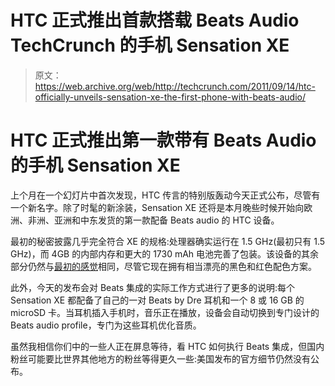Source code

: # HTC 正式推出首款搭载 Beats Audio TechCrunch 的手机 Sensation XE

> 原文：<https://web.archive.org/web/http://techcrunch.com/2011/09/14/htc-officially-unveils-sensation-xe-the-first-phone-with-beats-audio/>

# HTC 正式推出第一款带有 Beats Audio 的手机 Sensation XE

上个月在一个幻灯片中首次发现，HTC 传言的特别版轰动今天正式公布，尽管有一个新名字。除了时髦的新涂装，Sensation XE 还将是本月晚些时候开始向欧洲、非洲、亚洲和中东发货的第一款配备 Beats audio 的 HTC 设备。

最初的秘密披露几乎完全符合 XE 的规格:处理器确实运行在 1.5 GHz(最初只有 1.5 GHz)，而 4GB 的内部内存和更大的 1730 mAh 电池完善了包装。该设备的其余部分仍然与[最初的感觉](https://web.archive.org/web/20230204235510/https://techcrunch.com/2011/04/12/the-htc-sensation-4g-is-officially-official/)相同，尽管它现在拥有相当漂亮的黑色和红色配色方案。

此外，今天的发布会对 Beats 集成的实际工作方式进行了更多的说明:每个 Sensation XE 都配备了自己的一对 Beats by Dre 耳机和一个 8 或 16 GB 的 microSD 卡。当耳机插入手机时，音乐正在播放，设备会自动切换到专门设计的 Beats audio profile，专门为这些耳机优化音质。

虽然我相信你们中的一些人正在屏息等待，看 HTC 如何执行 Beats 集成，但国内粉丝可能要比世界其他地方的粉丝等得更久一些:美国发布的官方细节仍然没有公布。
****
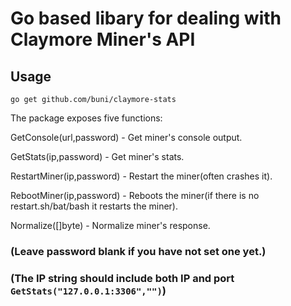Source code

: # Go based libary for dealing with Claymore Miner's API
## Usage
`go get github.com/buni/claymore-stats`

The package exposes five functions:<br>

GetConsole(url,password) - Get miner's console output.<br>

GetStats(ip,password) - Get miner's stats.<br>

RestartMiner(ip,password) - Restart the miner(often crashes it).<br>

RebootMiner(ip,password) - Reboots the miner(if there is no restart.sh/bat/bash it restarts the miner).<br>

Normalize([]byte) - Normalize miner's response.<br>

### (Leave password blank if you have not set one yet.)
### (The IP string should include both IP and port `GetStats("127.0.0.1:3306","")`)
****
▶ Work request:
Above are the records; from them, give again exactly the lines from the one containing "GetConsole(url,password) - Get" through the one containing "### (The IP", both included.

▶ Answer space:
GetConsole(url,password) - Get miner's console output.<br>

GetStats(ip,password) - Get miner's stats.<br>

RestartMiner(ip,password) - Restart the miner(often crashes it).<br>

RebootMiner(ip,password) - Reboots the miner(if there is no restart.sh/bat/bash it restarts the miner).<br>

Normalize([]byte) - Normalize miner's response.<br>

### (Leave password blank if you have not set one yet.)
### (The IP string should include both IP and port `GetStats("127.0.0.1:3306","")`)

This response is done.